When I heard of the work of La Puerta Abierta, I approached Cathi about the possibility of creating some short videos with the kids in her program, a chance for them to tell their stories. Over the last thirty years I have worked with migrant farmworkers, refugees and undocumented immigrants, as an organizer and health provider, and have listened to compelling stories about their lives back home, the risks they took to come to the United States, and the challenges they faced trying to make a better life for their families here. I became determined to work with these communities to help them tell their stories, to have a voice in the immigration debate that is raging around us. I edited Espejos y Ventanas / Mirrors and Windows, a book of oral histories of Mexican farmworkers; and, as director of the Philadelphia Storytelling Project for the last twelve years, have worked with the immigrant community to create audio stories documenting their lives.
So, I met with the teens at La Puerta Abierta, and they decided, yes, they wanted to record their stories.
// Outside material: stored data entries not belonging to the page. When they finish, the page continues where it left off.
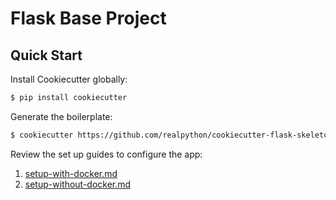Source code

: # Flask Base Project

## Quick Start

Install Cookiecutter globally:

```sh
$ pip install cookiecutter
```

Generate the boilerplate:

```sh
$ cookiecutter https://github.com/realpython/cookiecutter-flask-skeleton.git
```

Review the set up guides to configure the app:

1. [setup-with-docker.md](setup-with-docker.md)
1. [setup-without-docker.md](setup-without-docker.md)
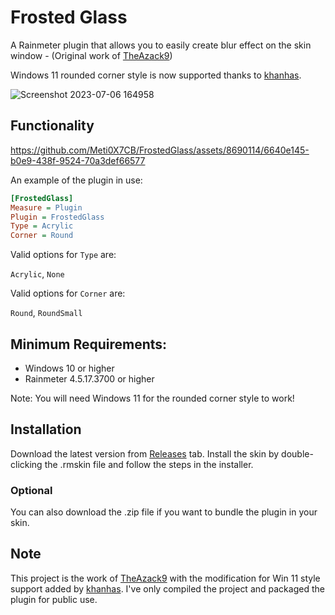 # Frosted Glass

A Rainmeter plugin that allows you to easily create blur effect on the skin window - (Original work of [TheAzack9](https://github.com/TheAzack9/FrostedGlass))

Windows 11 rounded corner style is now supported thanks to [khanhas](https://github.com/khanhas).

![Screenshot 2023-07-06 164958](https://github.com/Meti0X7CB/FrostedGlass/assets/8690114/e0fa4922-e1de-4291-87ff-5c1e970be615)

## Functionality

https://github.com/Meti0X7CB/FrostedGlass/assets/8690114/6640e145-b0e9-438f-9524-70a3def66577

An example of the plugin in use: 
```ini
[FrostedGlass]
Measure = Plugin
Plugin = FrostedGlass
Type = Acrylic
Corner = Round
```
Valid options for `Type` are:

`Acrylic`, `None`

Valid options for `Corner` are:

`Round`, `RoundSmall`

## Minimum Requirements:

- Windows 10 or higher
- Rainmeter 4.5.17.3700 or higher

Note: You will need Windows 11 for the rounded corner style to work!

## Installation

Download the latest version from [Releases](https://github.com/Meti0X7CB/FrostedGlass/releases) tab.
Install the skin by double-clicking the .rmskin file and follow the steps in the installer.

### Optional

You can also download the .zip file if you want to bundle the plugin in your skin.

## Note
This project is the work of [TheAzack9](https://github.com/TheAzack9) with the modification for Win 11 style support added by [khanhas](https://github.com/khanhas).
I've only compiled the project and packaged the plugin for public use.
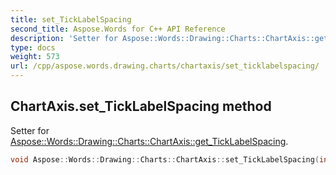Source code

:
 ```yaml
---
title: set_TickLabelSpacing
second_title: Aspose.Words for C++ API Reference
description: 'Setter for Aspose::Words::Drawing::Charts::ChartAxis::get_TickLabelSpacing.'
type: docs
weight: 573
url: /cpp/aspose.words.drawing.charts/chartaxis/set_ticklabelspacing/
---
```

## ChartAxis.set_TickLabelSpacing method


Setter for [Aspose::Words::Drawing::Charts::ChartAxis::get_TickLabelSpacing](../get_ticklabelspacing/).

```cpp
void Aspose::Words::Drawing::Charts::ChartAxis::set_TickLabelSpacing(int32_t value)
```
Liliana sang a song she wrote about wanting to re-unite with her brothers in North Carolina. A year and a half later she came to a reading I was doing from Brief Eulogies at Roadside Shrines, my short story collection, and said, “I want to tell my story, to write a book-- will you help me?” Of course.
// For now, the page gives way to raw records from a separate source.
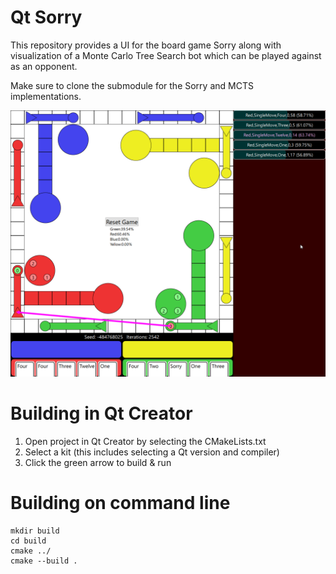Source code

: # Qt Sorry

This repository provides a UI for the board game Sorry along with visualization of a Monte Carlo Tree Search bot which can be played against as an opponent.

Make sure to clone the submodule for the Sorry and MCTS implementations.

![img](images/appSorry_D5TMKN3cNc.png)

# Building in Qt Creator

1. Open project in Qt Creator by selecting the CMakeLists.txt
2. Select a kit (this includes selecting a Qt version and compiler)
3. Click the green arrow to build & run

# Building on command line

```
mkdir build
cd build
cmake ../
cmake --build .
```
Liliana and I met over forty times over the next fourteen months. We just chatted the first few sessions, no writing, no recording. Why do you want to tell your story? Who is the story for, who is your audience? This is risky business--are you ready to talk about the painful parts of your story, your feelings, your dreams—the places where people will really know who you are? How do you feel about sharing your story with complete strangers? How shall we begin? How would you like me to help you tell your story? I assured Liliana that she would have complete control of her story: what to include and not to include; what photos to use; the cover design; how her book would be shared in the larger world. This is a huge project we’re taking on here, hours and hours of work—are you up for it? I asked for descriptions, feelings, reflections. That’s a great scene you just described—we should definitely include that in your story. I realized that this young woman, this teenager, had a remarkable memory for detail and understood why that was important, that she was brave enough to talk about her feelings concerning painful memories, and welcomed questions probing for more detail that would make her story alive. We began to relax with each other, to laugh. Our time together moved from the stiffness of an interview to having a conversation. Then I knew we were ready to begin.
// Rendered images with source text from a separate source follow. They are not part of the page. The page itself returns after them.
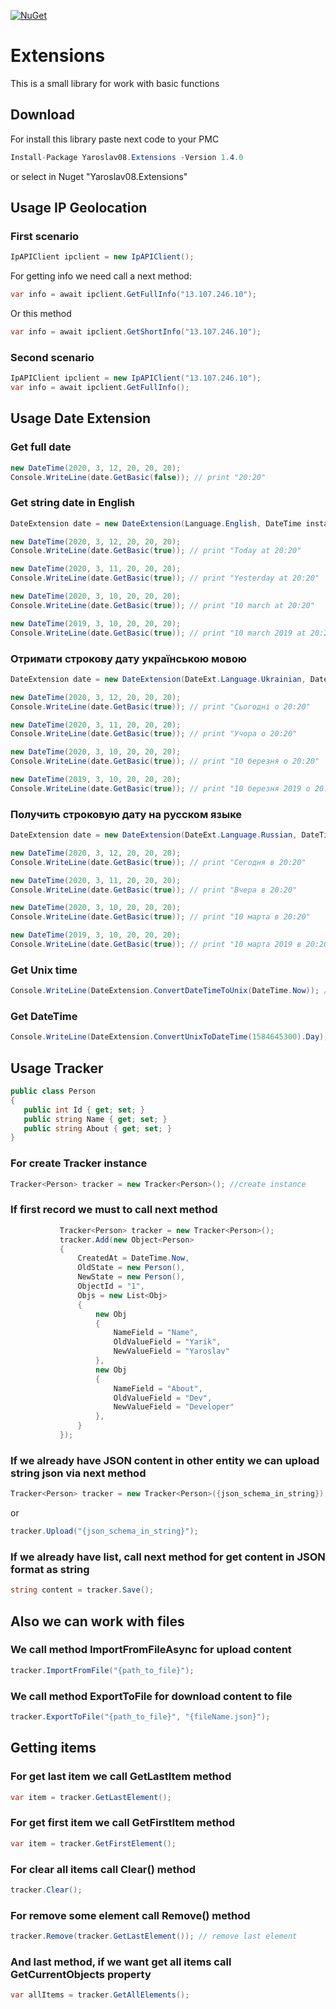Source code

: [![NuGet](https://img.shields.io/nuget/v/Yaroslav08.Extensions.svg)](https://www.nuget.org/packages/Yaroslav08.Extensions)
# Extensions
 This is a small library for work with basic functions
## Download
For install this library paste next code to your PMC
```csharp
Install-Package Yaroslav08.Extensions -Version 1.4.0
```
or select in Nuget "Yaroslav08.Extensions"

 ## Usage IP Geolocation
 ### First scenario
 ```csharp
 IpAPIClient ipclient = new IpAPIClient();
 ```
 For getting info we need call a next method:
 ```csharp
 var info = await ipclient.GetFullInfo("13.107.246.10");
 ```
 Or this method
 ```csharp
 var info = await ipclient.GetShortInfo("13.107.246.10");
 ```
 ### Second scenario
  ```csharp
 IpAPIClient ipclient = new IpAPIClient("13.107.246.10");
 var info = await ipclient.GetFullInfo();
 ```
 
## Usage Date Extension
### Get full date
```csharp
new DateTime(2020, 3, 12, 20, 20, 20);
Console.WriteLine(date.GetBasic(false)); // print "20:20"
```

### Get string date in English
```csharp
DateExtension date = new DateExtension(Language.English, DateTime instance); //Init English language

new DateTime(2020, 3, 12, 20, 20, 20);
Console.WriteLine(date.GetBasic(true)); // print "Today at 20:20"

new DateTime(2020, 3, 11, 20, 20, 20);
Console.WriteLine(date.GetBasic(true)); // print "Yesterday at 20:20"

new DateTime(2020, 3, 10, 20, 20, 20);
Console.WriteLine(date.GetBasic(true)); // print "10 march at 20:20"

new DateTime(2019, 3, 10, 20, 20, 20);
Console.WriteLine(date.GetBasic(true)); // print "10 march 2019 at 20:20"
```

### Отримати строкову дату українською мовою
```csharp
DateExtension date = new DateExtension(DateExt.Language.Ukrainian, DateTime instance); //Init Ukrainian language

new DateTime(2020, 3, 12, 20, 20, 20);
Console.WriteLine(date.GetBasic(true)); // print "Сьогодні о 20:20"

new DateTime(2020, 3, 11, 20, 20, 20);
Console.WriteLine(date.GetBasic(true)); // print "Учора о 20:20"

new DateTime(2020, 3, 10, 20, 20, 20);
Console.WriteLine(date.GetBasic(true)); // print "10 березня о 20:20"

new DateTime(2019, 3, 10, 20, 20, 20);
Console.WriteLine(date.GetBasic(true)); // print "10 березня 2019 о 20:20"
```

### Получить строковую дату на русском языке
```csharp
DateExtension date = new DateExtension(DateExt.Language.Russian, DateTime instance); //Init Russian language

new DateTime(2020, 3, 12, 20, 20, 20);
Console.WriteLine(date.GetBasic(true)); // print "Сегодня в 20:20"

new DateTime(2020, 3, 11, 20, 20, 20);
Console.WriteLine(date.GetBasic(true)); // print "Вчера в 20:20"

new DateTime(2020, 3, 10, 20, 20, 20);
Console.WriteLine(date.GetBasic(true)); // print "10 марта в 20:20"

new DateTime(2019, 3, 10, 20, 20, 20);
Console.WriteLine(date.GetBasic(true)); // print "10 марта 2019 в 20:20"
```
### Get Unix time
```csharp
Console.WriteLine(DateExtension.ConvertDateTimeToUnix(DateTime.Now)); //print 1584645300
```
### Get DateTime
```csharp
Console.WriteLine(DateExtension.ConvertUnixToDateTime(1584645300).Day); //print 19
```

 ## Usage Tracker
 ```csharp
 public class Person
 {
    public int Id { get; set; }
    public string Name { get; set; }
    public string About { get; set; }
 }
 ```
 ### For create Tracker instance
 ```csharp
Tracker<Person> tracker = new Tracker<Person>(); //create instance
 ```
 ### If first record we must to call next method
 
 ```csharp
            Tracker<Person> tracker = new Tracker<Person>();
            tracker.Add(new Object<Person>
            {
                CreatedAt = DateTime.Now,
                OldState = new Person(),
                NewState = new Person(),
                ObjectId = "1",
                Objs = new List<Obj>
                {
                    new Obj
                    {
                        NameField = "Name",
                        OldValueField = "Yarik",
                        NewValueField = "Yaroslav"
                    },
                    new Obj
                    {
                        NameField = "About",
                        OldValueField = "Dev",
                        NewValueField = "Developer"
                    },
                }
            });
 ```
 
 ### If we already have JSON content in other entity we can upload string json via next method
 
 ```csharp
Tracker<Person> tracker = new Tracker<Person>({json_schema_in_string});
 ```
 or
  ```csharp
 tracker.Upload("{json_schema_in_string}");
  ```
 ### If we already have list, call next method for get content in JSON format as string
 ```csharp
 string content = tracker.Save();
 ```
 
 ## Also we can work with files
 
 ### We call method ImportFromFileAsync for upload content
 ```csharp
tracker.ImportFromFile("{path_to_file}");
 ```
 
 ### We call method ExportToFile for download content to file
 ```csharp
 tracker.ExportToFile("{path_to_file}", "{fileName.json}");
 ```
 ## Getting items
 
 ### For get last item we call GetLastItem method
 ```csharp
 var item = tracker.GetLastElement();
 ```
 
  ### For get first item we call GetFirstItem method
 ```csharp
 var item = tracker.GetFirstElement();
 ```
 ### For clear all items call Clear() method
 ```csharp
 tracker.Clear();
 ```
 ### For remove some element call Remove() method
 
 ```csharp
 tracker.Remove(tracker.GetLastElement()); // remove last element
 ```
 
 ### And last method, if we want get all items call GetCurrentObjects property
 ```csharp
 var allItems = tracker.GetAllElements();
 ```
This is how we worked: we met at Lili’s house every week or two and recorded parts of her story in Spanish. She decided she wanted to begin talking about fleeing Guatemala and her trip through Mexico. Then she would talk about living in foster care in Philadelphia while awaiting a court decision about her deportation. Finally, she would return to the most difficult part of her story—life back home in Guatemala. I recorded our conversations and transcribed and edited our session. I then gave her a print-out of her edited story—usually three or four pages—which she read and wrote comments on. Subsequent sessions had two components: first, we reviewed her comments on the draft I had given her, which then became edits for a final draft; and we continued recording her story. Record and review, record and review—the rhythm of our time together. As we moved toward the conclusion of her story, I felt that something was missing: what did this process—this sharing of her life--mean to her, how did it change her view of herself and her world? We added one final chapter—Reflections—in which she talks about how her story is a message to herself about her ability to dream and survive; it is a message to North Americans who know little about the lives of immigrants who must flee their countries; it is a message to fellow immigrants, her compañeros on their mutual journey; it is a letter of love, remorse and forgiveness to her family in Guatemala; and a letter of thanks to the people north of the border who have helped her along the way. Liliana looked at me and nodded: her story was finished. Then one more review of the final manuscript, a few changes added. I was amazed at the care and seriousness with which she reviewed and commented on the drafts I had given her, and had to remind myself that she had but one year of formal education in Guatemala. Finally, after we both agreed on the final draft in Spanish, I translated her story into English. Then Liliana and I worked with the production team at New City Community Press, choosing photos, reviewing the layout and cover design. Liliana signed off on each step of the process.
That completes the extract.